• Records for the exercise
Content starts
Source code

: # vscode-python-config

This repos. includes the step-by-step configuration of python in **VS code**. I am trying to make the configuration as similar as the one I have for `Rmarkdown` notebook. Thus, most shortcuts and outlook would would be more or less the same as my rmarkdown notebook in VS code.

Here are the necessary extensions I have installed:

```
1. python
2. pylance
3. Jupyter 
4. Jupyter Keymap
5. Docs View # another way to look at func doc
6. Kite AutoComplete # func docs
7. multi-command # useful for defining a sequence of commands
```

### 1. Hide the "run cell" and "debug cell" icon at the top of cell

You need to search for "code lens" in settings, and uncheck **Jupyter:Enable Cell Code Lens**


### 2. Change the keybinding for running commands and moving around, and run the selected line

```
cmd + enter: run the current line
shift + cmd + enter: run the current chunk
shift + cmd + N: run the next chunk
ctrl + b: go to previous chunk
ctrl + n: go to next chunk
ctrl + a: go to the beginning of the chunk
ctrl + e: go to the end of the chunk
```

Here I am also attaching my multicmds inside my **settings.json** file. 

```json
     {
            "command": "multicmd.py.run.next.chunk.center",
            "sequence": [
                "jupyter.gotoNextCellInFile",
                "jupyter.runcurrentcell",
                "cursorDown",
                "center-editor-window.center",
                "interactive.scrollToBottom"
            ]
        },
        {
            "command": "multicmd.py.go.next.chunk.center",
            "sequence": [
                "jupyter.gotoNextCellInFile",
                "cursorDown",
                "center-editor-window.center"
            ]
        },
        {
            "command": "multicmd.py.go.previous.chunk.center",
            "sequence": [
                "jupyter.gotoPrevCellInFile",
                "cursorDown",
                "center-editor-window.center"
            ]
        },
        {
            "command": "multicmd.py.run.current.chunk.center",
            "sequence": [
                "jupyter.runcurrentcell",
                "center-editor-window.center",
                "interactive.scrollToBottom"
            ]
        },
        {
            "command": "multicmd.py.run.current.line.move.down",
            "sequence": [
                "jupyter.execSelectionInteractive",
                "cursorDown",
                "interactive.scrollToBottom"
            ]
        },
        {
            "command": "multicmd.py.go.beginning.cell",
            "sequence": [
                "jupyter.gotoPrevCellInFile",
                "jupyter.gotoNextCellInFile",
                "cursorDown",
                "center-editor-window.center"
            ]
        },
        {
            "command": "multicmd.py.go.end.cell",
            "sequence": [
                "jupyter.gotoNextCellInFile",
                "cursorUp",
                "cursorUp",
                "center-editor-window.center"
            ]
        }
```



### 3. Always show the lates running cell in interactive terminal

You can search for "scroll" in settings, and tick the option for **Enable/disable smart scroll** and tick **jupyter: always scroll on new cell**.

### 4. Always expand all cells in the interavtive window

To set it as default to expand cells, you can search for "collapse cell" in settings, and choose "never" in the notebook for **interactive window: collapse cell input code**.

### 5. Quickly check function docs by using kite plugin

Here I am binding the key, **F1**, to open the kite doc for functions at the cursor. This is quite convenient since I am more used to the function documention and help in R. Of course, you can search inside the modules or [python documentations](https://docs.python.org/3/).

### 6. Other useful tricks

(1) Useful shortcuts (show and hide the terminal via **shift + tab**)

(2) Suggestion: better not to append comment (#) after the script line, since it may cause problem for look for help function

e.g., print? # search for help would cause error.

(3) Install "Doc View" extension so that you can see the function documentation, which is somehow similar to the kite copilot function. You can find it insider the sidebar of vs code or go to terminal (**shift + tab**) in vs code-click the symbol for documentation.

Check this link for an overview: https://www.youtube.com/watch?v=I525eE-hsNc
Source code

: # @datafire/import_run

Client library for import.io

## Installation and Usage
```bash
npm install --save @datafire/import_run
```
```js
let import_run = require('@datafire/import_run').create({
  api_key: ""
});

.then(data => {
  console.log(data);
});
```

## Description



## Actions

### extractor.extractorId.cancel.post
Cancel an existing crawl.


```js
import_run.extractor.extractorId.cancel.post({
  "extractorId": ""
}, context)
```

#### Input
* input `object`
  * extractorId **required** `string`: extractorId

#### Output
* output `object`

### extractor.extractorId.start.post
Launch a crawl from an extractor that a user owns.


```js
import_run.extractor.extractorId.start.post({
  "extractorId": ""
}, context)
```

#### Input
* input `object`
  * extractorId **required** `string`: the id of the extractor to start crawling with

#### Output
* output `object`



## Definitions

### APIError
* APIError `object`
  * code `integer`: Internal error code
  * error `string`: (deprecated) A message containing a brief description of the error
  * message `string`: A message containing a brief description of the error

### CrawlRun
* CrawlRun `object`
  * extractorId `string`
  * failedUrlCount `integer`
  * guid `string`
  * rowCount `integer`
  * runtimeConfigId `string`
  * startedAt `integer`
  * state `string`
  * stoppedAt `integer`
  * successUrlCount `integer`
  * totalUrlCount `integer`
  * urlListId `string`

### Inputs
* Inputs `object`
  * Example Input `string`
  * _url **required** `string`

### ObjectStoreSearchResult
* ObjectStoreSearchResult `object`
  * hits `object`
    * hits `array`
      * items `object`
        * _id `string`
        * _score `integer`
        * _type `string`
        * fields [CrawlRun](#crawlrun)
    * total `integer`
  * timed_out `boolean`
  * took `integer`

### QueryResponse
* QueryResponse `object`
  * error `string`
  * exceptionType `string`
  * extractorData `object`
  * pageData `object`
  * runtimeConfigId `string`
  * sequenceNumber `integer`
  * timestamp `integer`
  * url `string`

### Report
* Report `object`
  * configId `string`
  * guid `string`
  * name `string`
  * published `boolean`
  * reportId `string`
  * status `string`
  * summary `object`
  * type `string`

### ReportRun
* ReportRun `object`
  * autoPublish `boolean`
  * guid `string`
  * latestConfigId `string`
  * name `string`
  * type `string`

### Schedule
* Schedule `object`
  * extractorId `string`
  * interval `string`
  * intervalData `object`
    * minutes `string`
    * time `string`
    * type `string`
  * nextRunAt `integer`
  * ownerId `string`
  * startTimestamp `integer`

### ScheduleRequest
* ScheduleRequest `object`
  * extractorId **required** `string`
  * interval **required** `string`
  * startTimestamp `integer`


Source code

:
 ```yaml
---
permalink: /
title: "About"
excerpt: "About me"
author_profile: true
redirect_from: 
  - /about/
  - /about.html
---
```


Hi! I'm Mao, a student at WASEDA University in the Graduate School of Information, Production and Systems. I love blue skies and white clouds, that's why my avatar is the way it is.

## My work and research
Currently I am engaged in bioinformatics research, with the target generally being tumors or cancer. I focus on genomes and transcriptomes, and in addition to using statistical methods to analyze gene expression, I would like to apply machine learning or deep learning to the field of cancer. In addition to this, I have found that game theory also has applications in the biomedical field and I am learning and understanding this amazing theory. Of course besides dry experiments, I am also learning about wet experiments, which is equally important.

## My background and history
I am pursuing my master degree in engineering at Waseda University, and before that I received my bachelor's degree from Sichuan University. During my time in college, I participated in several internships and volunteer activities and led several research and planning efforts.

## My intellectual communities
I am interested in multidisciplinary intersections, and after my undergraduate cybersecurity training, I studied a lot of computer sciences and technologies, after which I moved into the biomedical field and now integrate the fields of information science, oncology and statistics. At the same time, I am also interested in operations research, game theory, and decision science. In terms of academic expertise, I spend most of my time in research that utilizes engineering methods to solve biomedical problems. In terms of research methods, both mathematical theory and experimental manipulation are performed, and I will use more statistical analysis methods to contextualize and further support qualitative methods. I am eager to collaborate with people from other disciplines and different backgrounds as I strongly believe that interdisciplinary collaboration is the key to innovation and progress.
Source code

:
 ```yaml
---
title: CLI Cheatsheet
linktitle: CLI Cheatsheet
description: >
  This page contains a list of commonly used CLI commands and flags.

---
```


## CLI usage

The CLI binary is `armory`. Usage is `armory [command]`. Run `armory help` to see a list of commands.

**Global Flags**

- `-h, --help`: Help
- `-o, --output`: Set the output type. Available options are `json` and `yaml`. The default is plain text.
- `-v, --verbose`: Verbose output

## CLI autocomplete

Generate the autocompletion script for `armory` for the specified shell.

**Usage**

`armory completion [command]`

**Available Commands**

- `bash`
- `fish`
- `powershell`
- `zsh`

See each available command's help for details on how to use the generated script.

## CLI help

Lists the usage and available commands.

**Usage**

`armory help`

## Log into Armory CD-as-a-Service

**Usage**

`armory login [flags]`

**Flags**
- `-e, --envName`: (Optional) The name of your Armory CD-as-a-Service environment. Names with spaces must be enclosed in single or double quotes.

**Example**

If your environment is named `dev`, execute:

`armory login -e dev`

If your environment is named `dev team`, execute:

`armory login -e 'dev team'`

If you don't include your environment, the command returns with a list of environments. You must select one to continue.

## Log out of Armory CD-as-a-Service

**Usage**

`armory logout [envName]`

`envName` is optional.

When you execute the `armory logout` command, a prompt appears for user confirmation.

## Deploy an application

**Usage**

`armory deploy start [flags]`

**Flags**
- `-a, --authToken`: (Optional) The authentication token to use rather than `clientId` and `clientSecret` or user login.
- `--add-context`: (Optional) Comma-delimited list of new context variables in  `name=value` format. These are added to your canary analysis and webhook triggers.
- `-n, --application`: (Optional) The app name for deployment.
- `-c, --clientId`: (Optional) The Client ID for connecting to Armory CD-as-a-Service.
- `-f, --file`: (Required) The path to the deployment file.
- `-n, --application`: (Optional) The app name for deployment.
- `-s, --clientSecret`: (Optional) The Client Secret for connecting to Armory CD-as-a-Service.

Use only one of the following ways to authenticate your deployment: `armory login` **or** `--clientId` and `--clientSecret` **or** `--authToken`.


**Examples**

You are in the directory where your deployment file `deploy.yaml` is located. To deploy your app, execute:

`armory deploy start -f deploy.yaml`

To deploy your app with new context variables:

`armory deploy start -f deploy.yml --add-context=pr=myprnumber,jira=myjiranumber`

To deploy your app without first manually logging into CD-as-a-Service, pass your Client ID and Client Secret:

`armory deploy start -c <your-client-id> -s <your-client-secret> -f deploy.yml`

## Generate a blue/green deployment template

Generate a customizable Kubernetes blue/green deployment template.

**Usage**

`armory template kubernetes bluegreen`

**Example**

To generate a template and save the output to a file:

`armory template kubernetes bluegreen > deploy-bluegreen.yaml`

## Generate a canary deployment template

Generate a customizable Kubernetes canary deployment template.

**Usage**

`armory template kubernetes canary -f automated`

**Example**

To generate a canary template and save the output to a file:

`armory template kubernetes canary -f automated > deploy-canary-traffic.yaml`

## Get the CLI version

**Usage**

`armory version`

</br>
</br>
Content ends
• Task directions
Above are the records. Copy every line in them holding "chunk".

• Result of this task
shift + cmd + enter: run the current chunk
shift + cmd + N: run the next chunk
ctrl + b: go to previous chunk
ctrl + n: go to next chunk
ctrl + a: go to the beginning of the chunk
ctrl + e: go to the end of the chunk
            "command": "multicmd.py.run.next.chunk.center",
            "command": "multicmd.py.go.next.chunk.center",
            "command": "multicmd.py.go.previous.chunk.center",
            "command": "multicmd.py.run.current.chunk.center",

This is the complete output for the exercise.